Segment Start: INPUT DATA

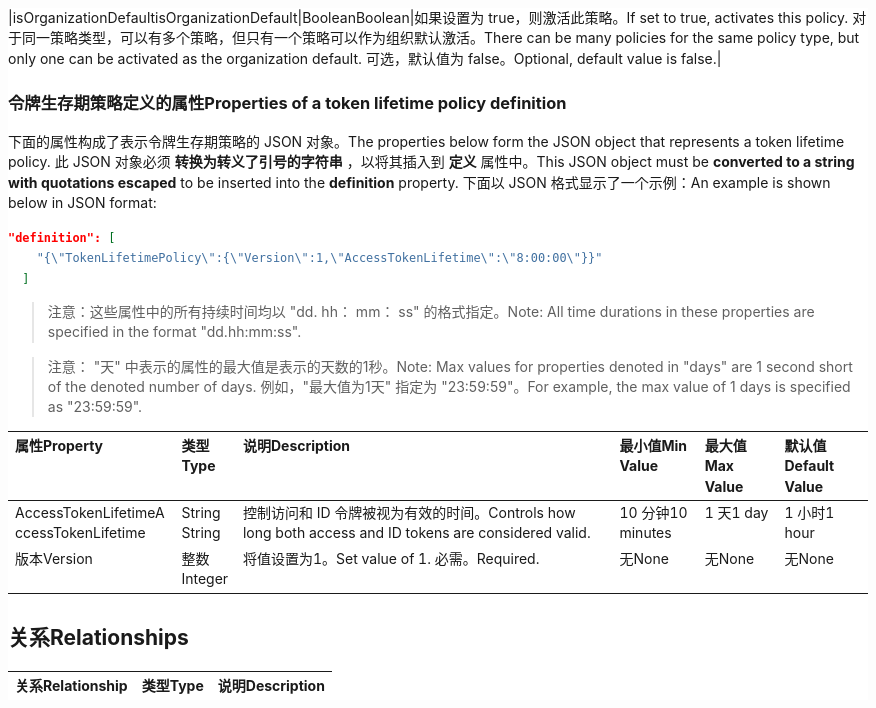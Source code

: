 |<span data-ttu-id="b1edf-161">isOrganizationDefault</span><span class="sxs-lookup"><span data-stu-id="b1edf-161">isOrganizationDefault</span></span>|<span data-ttu-id="b1edf-162">Boolean</span><span class="sxs-lookup"><span data-stu-id="b1edf-162">Boolean</span></span>|<span data-ttu-id="b1edf-163">如果设置为 true，则激活此策略。</span><span class="sxs-lookup"><span data-stu-id="b1edf-163">If set to true, activates this policy.</span></span> <span data-ttu-id="b1edf-164">对于同一策略类型，可以有多个策略，但只有一个策略可以作为组织默认激活。</span><span class="sxs-lookup"><span data-stu-id="b1edf-164">There can be many policies for the same policy type, but only one can be activated as the organization default.</span></span> <span data-ttu-id="b1edf-165">可选，默认值为 false。</span><span class="sxs-lookup"><span data-stu-id="b1edf-165">Optional, default value is false.</span></span>|


### <a name="properties-of-a-token-lifetime-policy-definition"></a><span data-ttu-id="b1edf-166">令牌生存期策略定义的属性</span><span class="sxs-lookup"><span data-stu-id="b1edf-166">Properties of a token lifetime policy definition</span></span>
<span data-ttu-id="b1edf-167">下面的属性构成了表示令牌生存期策略的 JSON 对象。</span><span class="sxs-lookup"><span data-stu-id="b1edf-167">The properties below form the JSON object that represents a token lifetime policy.</span></span> <span data-ttu-id="b1edf-168">此 JSON 对象必须 **转换为转义了引号的字符串** ，以将其插入到 **定义** 属性中。</span><span class="sxs-lookup"><span data-stu-id="b1edf-168">This JSON object must be **converted to a string with quotations escaped** to be inserted into the **definition** property.</span></span> <span data-ttu-id="b1edf-169">下面以 JSON 格式显示了一个示例：</span><span class="sxs-lookup"><span data-stu-id="b1edf-169">An example is shown below in JSON format:</span></span>


``` json
"definition": [
    "{\"TokenLifetimePolicy\":{\"Version\":1,\"AccessTokenLifetime\":\"8:00:00\"}}"
  ]
```

><span data-ttu-id="b1edf-170">注意：这些属性中的所有持续时间均以 "dd. hh： mm： ss" 的格式指定。</span><span class="sxs-lookup"><span data-stu-id="b1edf-170">Note: All time durations in these properties are specified in the format "dd.hh:mm:ss".</span></span>

><span data-ttu-id="b1edf-171">注意： "天" 中表示的属性的最大值是表示的天数的1秒。</span><span class="sxs-lookup"><span data-stu-id="b1edf-171">Note: Max values for properties denoted in "days" are 1 second short of the denoted number of days.</span></span> <span data-ttu-id="b1edf-172">例如，"最大值为1天" 指定为 "23:59:59"。</span><span class="sxs-lookup"><span data-stu-id="b1edf-172">For example, the max value of 1 days is specified as "23:59:59".</span></span>

| <span data-ttu-id="b1edf-173">属性</span><span class="sxs-lookup"><span data-stu-id="b1edf-173">Property</span></span>     | <span data-ttu-id="b1edf-174">类型</span><span class="sxs-lookup"><span data-stu-id="b1edf-174">Type</span></span>   |<span data-ttu-id="b1edf-175">说明</span><span class="sxs-lookup"><span data-stu-id="b1edf-175">Description</span></span>| <span data-ttu-id="b1edf-176">最小值</span><span class="sxs-lookup"><span data-stu-id="b1edf-176">Min Value</span></span> | <span data-ttu-id="b1edf-177">最大值</span><span class="sxs-lookup"><span data-stu-id="b1edf-177">Max Value</span></span> | <span data-ttu-id="b1edf-178">默认值</span><span class="sxs-lookup"><span data-stu-id="b1edf-178">Default Value</span></span>|
|:---------------|:--------|:----------|:--------|:--------|:----|
|<span data-ttu-id="b1edf-179">AccessTokenLifetime</span><span class="sxs-lookup"><span data-stu-id="b1edf-179">AccessTokenLifetime</span></span>|<span data-ttu-id="b1edf-180">String</span><span class="sxs-lookup"><span data-stu-id="b1edf-180">String</span></span>|<span data-ttu-id="b1edf-181">控制访问和 ID 令牌被视为有效的时间。</span><span class="sxs-lookup"><span data-stu-id="b1edf-181">Controls how long both access and ID tokens are considered valid.</span></span>|<span data-ttu-id="b1edf-182">10 分钟</span><span class="sxs-lookup"><span data-stu-id="b1edf-182">10 minutes</span></span>|<span data-ttu-id="b1edf-183">1 天</span><span class="sxs-lookup"><span data-stu-id="b1edf-183">1 day</span></span>|<span data-ttu-id="b1edf-184">1 小时</span><span class="sxs-lookup"><span data-stu-id="b1edf-184">1 hour</span></span>|
|<span data-ttu-id="b1edf-185">版本</span><span class="sxs-lookup"><span data-stu-id="b1edf-185">Version</span></span>|<span data-ttu-id="b1edf-186">整数</span><span class="sxs-lookup"><span data-stu-id="b1edf-186">Integer</span></span>|<span data-ttu-id="b1edf-187">将值设置为1。</span><span class="sxs-lookup"><span data-stu-id="b1edf-187">Set value of 1.</span></span> <span data-ttu-id="b1edf-188">必需。</span><span class="sxs-lookup"><span data-stu-id="b1edf-188">Required.</span></span>|<span data-ttu-id="b1edf-189">无</span><span class="sxs-lookup"><span data-stu-id="b1edf-189">None</span></span>|<span data-ttu-id="b1edf-190">无</span><span class="sxs-lookup"><span data-stu-id="b1edf-190">None</span></span>|<span data-ttu-id="b1edf-191">无</span><span class="sxs-lookup"><span data-stu-id="b1edf-191">None</span></span>|

## <a name="relationships"></a><span data-ttu-id="b1edf-192">关系</span><span class="sxs-lookup"><span data-stu-id="b1edf-192">Relationships</span></span>

| <span data-ttu-id="b1edf-193">关系</span><span class="sxs-lookup"><span data-stu-id="b1edf-193">Relationship</span></span> | <span data-ttu-id="b1edf-194">类型</span><span class="sxs-lookup"><span data-stu-id="b1edf-194">Type</span></span>        | <span data-ttu-id="b1edf-195">说明</span><span class="sxs-lookup"><span data-stu-id="b1edf-195">Description</span></span> |
|:-------------|:------------|:------------|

Segment End: INPUT DATA

▶ **THE PROBLEM**
Copy out the material exactly as it stands, though no picture should appear in the copy.

▶ **TASK ANSWER**
Source code

: |<span data-ttu-id="b1edf-161">isOrganizationDefault</span><span class="sxs-lookup"><span data-stu-id="b1edf-161">isOrganizationDefault</span></span>|<span data-ttu-id="b1edf-162">Boolean</span><span class="sxs-lookup"><span data-stu-id="b1edf-162">Boolean</span></span>|<span data-ttu-id="b1edf-163">如果设置为 true，则激活此策略。</span><span class="sxs-lookup"><span data-stu-id="b1edf-163">If set to true, activates this policy.</span></span> <span data-ttu-id="b1edf-164">对于同一策略类型，可以有多个策略，但只有一个策略可以作为组织默认激活。</span><span class="sxs-lookup"><span data-stu-id="b1edf-164">There can be many policies for the same policy type, but only one can be activated as the organization default.</span></span> <span data-ttu-id="b1edf-165">可选，默认值为 false。</span><span class="sxs-lookup"><span data-stu-id="b1edf-165">Optional, default value is false.</span></span>|


### <a name="properties-of-a-token-lifetime-policy-definition"></a><span data-ttu-id="b1edf-166">令牌生存期策略定义的属性</span><span class="sxs-lookup"><span data-stu-id="b1edf-166">Properties of a token lifetime policy definition</span></span>
<span data-ttu-id="b1edf-167">下面的属性构成了表示令牌生存期策略的 JSON 对象。</span><span class="sxs-lookup"><span data-stu-id="b1edf-167">The properties below form the JSON object that represents a token lifetime policy.</span></span> <span data-ttu-id="b1edf-168">此 JSON 对象必须 **转换为转义了引号的字符串** ，以将其插入到 **定义** 属性中。</span><span class="sxs-lookup"><span data-stu-id="b1edf-168">This JSON object must be **converted to a string with quotations escaped** to be inserted into the **definition** property.</span></span> <span data-ttu-id="b1edf-169">下面以 JSON 格式显示了一个示例：</span><span class="sxs-lookup"><span data-stu-id="b1edf-169">An example is shown below in JSON format:</span></span>


``` json
"definition": [
    "{\"TokenLifetimePolicy\":{\"Version\":1,\"AccessTokenLifetime\":\"8:00:00\"}}"
  ]
```

><span data-ttu-id="b1edf-170">注意：这些属性中的所有持续时间均以 "dd. hh： mm： ss" 的格式指定。</span><span class="sxs-lookup"><span data-stu-id="b1edf-170">Note: All time durations in these properties are specified in the format "dd.hh:mm:ss".</span></span>

><span data-ttu-id="b1edf-171">注意： "天" 中表示的属性的最大值是表示的天数的1秒。</span><span class="sxs-lookup"><span data-stu-id="b1edf-171">Note: Max values for properties denoted in "days" are 1 second short of the denoted number of days.</span></span> <span data-ttu-id="b1edf-172">例如，"最大值为1天" 指定为 "23:59:59"。</span><span class="sxs-lookup"><span data-stu-id="b1edf-172">For example, the max value of 1 days is specified as "23:59:59".</span></span>

| <span data-ttu-id="b1edf-173">属性</span><span class="sxs-lookup"><span data-stu-id="b1edf-173">Property</span></span>     | <span data-ttu-id="b1edf-174">类型</span><span class="sxs-lookup"><span data-stu-id="b1edf-174">Type</span></span>   |<span data-ttu-id="b1edf-175">说明</span><span class="sxs-lookup"><span data-stu-id="b1edf-175">Description</span></span>| <span data-ttu-id="b1edf-176">最小值</span><span class="sxs-lookup"><span data-stu-id="b1edf-176">Min Value</span></span> | <span data-ttu-id="b1edf-177">最大值</span><span class="sxs-lookup"><span data-stu-id="b1edf-177">Max Value</span></span> | <span data-ttu-id="b1edf-178">默认值</span><span class="sxs-lookup"><span data-stu-id="b1edf-178">Default Value</span></span>|
|:---------------|:--------|:----------|:--------|:--------|:----|
|<span data-ttu-id="b1edf-179">AccessTokenLifetime</span><span class="sxs-lookup"><span data-stu-id="b1edf-179">AccessTokenLifetime</span></span>|<span data-ttu-id="b1edf-180">String</span><span class="sxs-lookup"><span data-stu-id="b1edf-180">String</span></span>|<span data-ttu-id="b1edf-181">控制访问和 ID 令牌被视为有效的时间。</span><span class="sxs-lookup"><span data-stu-id="b1edf-181">Controls how long both access and ID tokens are considered valid.</span></span>|<span data-ttu-id="b1edf-182">10 分钟</span><span class="sxs-lookup"><span data-stu-id="b1edf-182">10 minutes</span></span>|<span data-ttu-id="b1edf-183">1 天</span><span class="sxs-lookup"><span data-stu-id="b1edf-183">1 day</span></span>|<span data-ttu-id="b1edf-184">1 小时</span><span class="sxs-lookup"><span data-stu-id="b1edf-184">1 hour</span></span>|
|<span data-ttu-id="b1edf-185">版本</span><span class="sxs-lookup"><span data-stu-id="b1edf-185">Version</span></span>|<span data-ttu-id="b1edf-186">整数</span><span class="sxs-lookup"><span data-stu-id="b1edf-186">Integer</span></span>|<span data-ttu-id="b1edf-187">将值设置为1。</span><span class="sxs-lookup"><span data-stu-id="b1edf-187">Set value of 1.</span></span> <span data-ttu-id="b1edf-188">必需。</span><span class="sxs-lookup"><span data-stu-id="b1edf-188">Required.</span></span>|<span data-ttu-id="b1edf-189">无</span><span class="sxs-lookup"><span data-stu-id="b1edf-189">None</span></span>|<span data-ttu-id="b1edf-190">无</span><span class="sxs-lookup"><span data-stu-id="b1edf-190">None</span></span>|<span data-ttu-id="b1edf-191">无</span><span class="sxs-lookup"><span data-stu-id="b1edf-191">None</span></span>|

## <a name="relationships"></a><span data-ttu-id="b1edf-192">关系</span><span class="sxs-lookup"><span data-stu-id="b1edf-192">Relationships</span></span>

| <span data-ttu-id="b1edf-193">关系</span><span class="sxs-lookup"><span data-stu-id="b1edf-193">Relationship</span></span> | <span data-ttu-id="b1edf-194">类型</span><span class="sxs-lookup"><span data-stu-id="b1edf-194">Type</span></span>        | <span data-ttu-id="b1edf-195">说明</span><span class="sxs-lookup"><span data-stu-id="b1edf-195">Description</span></span> |
|:-------------|:------------|:------------|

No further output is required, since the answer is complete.